→ **Your assignment**
From the entries below, transcribe exactly the lines between the line holding "9 Merge Intervals 27" and the line holding "54 Jump Game 96", inclusive; skip all other lines.

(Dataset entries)
▶

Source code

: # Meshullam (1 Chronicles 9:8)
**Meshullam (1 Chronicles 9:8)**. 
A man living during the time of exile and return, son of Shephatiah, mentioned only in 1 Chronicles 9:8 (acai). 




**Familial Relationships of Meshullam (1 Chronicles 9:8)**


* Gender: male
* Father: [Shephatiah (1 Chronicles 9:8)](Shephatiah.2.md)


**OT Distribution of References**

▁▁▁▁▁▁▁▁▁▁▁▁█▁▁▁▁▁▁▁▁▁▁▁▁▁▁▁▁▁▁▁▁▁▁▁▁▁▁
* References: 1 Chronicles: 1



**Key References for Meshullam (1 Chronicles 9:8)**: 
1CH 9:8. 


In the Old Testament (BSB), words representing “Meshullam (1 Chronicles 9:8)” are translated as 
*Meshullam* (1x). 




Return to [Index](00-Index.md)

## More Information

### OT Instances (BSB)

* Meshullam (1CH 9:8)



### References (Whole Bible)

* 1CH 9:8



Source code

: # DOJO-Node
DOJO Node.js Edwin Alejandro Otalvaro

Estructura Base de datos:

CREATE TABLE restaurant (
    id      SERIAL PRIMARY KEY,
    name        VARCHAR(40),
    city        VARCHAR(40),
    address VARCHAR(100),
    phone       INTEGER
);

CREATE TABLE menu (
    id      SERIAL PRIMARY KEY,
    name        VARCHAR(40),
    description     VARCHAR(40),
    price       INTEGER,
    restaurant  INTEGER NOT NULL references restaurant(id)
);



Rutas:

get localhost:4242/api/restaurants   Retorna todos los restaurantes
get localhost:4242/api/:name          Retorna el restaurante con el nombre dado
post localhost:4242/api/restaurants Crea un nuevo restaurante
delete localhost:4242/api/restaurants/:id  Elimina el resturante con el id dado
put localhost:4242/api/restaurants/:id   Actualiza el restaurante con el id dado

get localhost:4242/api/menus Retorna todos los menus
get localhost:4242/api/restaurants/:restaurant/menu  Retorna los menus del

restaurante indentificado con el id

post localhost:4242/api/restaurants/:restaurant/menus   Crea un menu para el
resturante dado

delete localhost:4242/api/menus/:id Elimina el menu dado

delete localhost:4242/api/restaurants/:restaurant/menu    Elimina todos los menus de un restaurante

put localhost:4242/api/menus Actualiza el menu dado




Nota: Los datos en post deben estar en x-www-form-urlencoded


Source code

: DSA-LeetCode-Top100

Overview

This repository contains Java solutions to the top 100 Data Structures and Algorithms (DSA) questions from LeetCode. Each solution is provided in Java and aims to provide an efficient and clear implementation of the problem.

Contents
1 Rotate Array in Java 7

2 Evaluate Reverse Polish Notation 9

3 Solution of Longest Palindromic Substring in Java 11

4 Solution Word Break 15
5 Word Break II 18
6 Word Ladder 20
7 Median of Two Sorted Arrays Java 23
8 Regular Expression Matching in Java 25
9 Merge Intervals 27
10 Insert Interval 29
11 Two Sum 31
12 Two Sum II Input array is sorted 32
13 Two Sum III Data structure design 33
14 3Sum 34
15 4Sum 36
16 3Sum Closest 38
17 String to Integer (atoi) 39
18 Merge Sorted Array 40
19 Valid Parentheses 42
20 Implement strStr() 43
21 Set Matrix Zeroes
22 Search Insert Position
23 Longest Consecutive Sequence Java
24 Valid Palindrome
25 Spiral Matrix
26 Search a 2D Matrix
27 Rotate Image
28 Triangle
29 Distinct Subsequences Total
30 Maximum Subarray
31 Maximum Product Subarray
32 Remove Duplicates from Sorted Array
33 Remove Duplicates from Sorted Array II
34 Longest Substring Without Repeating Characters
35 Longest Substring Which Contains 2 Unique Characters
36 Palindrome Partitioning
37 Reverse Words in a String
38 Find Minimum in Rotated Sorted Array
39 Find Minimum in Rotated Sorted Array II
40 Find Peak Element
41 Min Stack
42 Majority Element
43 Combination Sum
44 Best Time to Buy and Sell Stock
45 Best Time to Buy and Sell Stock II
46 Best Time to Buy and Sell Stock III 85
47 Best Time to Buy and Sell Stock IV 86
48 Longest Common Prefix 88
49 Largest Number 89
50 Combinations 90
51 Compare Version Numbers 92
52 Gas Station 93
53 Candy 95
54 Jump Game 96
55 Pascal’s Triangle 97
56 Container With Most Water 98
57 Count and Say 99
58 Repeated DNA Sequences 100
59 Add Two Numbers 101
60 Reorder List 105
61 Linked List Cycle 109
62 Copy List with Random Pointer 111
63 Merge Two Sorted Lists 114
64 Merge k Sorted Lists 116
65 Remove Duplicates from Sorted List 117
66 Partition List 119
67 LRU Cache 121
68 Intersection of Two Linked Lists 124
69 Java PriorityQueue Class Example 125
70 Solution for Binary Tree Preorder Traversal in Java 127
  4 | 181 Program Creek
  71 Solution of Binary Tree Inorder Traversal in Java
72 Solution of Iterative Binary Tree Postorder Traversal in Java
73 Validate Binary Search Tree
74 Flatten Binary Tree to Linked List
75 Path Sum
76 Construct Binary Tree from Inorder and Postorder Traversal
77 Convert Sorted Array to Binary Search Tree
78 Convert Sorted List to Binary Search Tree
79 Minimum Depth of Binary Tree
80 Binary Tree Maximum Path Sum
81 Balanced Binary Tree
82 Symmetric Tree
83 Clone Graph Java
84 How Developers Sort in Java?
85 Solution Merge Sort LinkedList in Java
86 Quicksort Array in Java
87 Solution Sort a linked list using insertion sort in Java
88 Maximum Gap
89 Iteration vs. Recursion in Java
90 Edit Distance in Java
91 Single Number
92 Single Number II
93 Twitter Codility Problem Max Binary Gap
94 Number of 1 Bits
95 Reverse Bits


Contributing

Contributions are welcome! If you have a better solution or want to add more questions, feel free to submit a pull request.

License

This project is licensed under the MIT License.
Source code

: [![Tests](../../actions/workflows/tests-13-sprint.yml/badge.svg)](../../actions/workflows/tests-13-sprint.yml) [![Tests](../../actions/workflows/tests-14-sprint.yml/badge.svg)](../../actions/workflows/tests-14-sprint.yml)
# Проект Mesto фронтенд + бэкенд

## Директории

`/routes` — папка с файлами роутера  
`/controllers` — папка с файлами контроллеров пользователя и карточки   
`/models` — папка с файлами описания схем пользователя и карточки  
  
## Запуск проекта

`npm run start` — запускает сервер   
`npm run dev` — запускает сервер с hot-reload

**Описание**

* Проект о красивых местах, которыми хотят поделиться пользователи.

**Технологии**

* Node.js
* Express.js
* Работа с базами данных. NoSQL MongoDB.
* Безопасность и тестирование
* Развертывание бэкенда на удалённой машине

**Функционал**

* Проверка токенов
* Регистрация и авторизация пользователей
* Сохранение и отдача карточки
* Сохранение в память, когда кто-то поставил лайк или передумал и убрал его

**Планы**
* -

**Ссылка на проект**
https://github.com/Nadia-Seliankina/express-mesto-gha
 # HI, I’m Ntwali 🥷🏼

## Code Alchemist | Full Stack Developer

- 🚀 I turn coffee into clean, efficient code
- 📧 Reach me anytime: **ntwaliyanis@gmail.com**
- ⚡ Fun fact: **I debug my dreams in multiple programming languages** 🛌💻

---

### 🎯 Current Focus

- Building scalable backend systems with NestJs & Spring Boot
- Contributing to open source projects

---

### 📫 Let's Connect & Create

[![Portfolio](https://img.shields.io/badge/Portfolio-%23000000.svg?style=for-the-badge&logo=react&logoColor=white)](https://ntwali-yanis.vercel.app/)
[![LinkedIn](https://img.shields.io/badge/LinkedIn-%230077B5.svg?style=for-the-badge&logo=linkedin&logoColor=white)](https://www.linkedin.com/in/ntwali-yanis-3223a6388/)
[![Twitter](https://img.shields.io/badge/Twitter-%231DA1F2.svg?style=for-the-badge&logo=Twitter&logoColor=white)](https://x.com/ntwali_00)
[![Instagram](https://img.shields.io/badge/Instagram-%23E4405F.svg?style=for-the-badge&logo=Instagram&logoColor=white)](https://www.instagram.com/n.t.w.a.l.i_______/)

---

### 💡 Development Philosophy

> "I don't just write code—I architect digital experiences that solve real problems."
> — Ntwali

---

◀

→ **Result for this task**
9 Merge Intervals 27
10 Insert Interval 29
11 Two Sum 31
12 Two Sum II Input array is sorted 32
13 Two Sum III Data structure design 33
14 3Sum 34
15 4Sum 36
16 3Sum Closest 38
17 String to Integer (atoi) 39
18 Merge Sorted Array 40
19 Valid Parentheses 42
20 Implement strStr() 43
21 Set Matrix Zeroes
22 Search Insert Position
23 Longest Consecutive Sequence Java
24 Valid Palindrome
25 Spiral Matrix
26 Search a 2D Matrix
27 Rotate Image
28 Triangle
29 Distinct Subsequences Total
30 Maximum Subarray
31 Maximum Product Subarray
32 Remove Duplicates from Sorted Array
33 Remove Duplicates from Sorted Array II
34 Longest Substring Without Repeating Characters
35 Longest Substring Which Contains 2 Unique Characters
36 Palindrome Partitioning
37 Reverse Words in a String
38 Find Minimum in Rotated Sorted Array
39 Find Minimum in Rotated Sorted Array II
40 Find Peak Element
41 Min Stack
42 Majority Element
43 Combination Sum
44 Best Time to Buy and Sell Stock
45 Best Time to Buy and Sell Stock II
46 Best Time to Buy and Sell Stock III 85
47 Best Time to Buy and Sell Stock IV 86
48 Longest Common Prefix 88
49 Largest Number 89
50 Combinations 90
51 Compare Version Numbers 92
52 Gas Station 93
53 Candy 95
54 Jump Game 96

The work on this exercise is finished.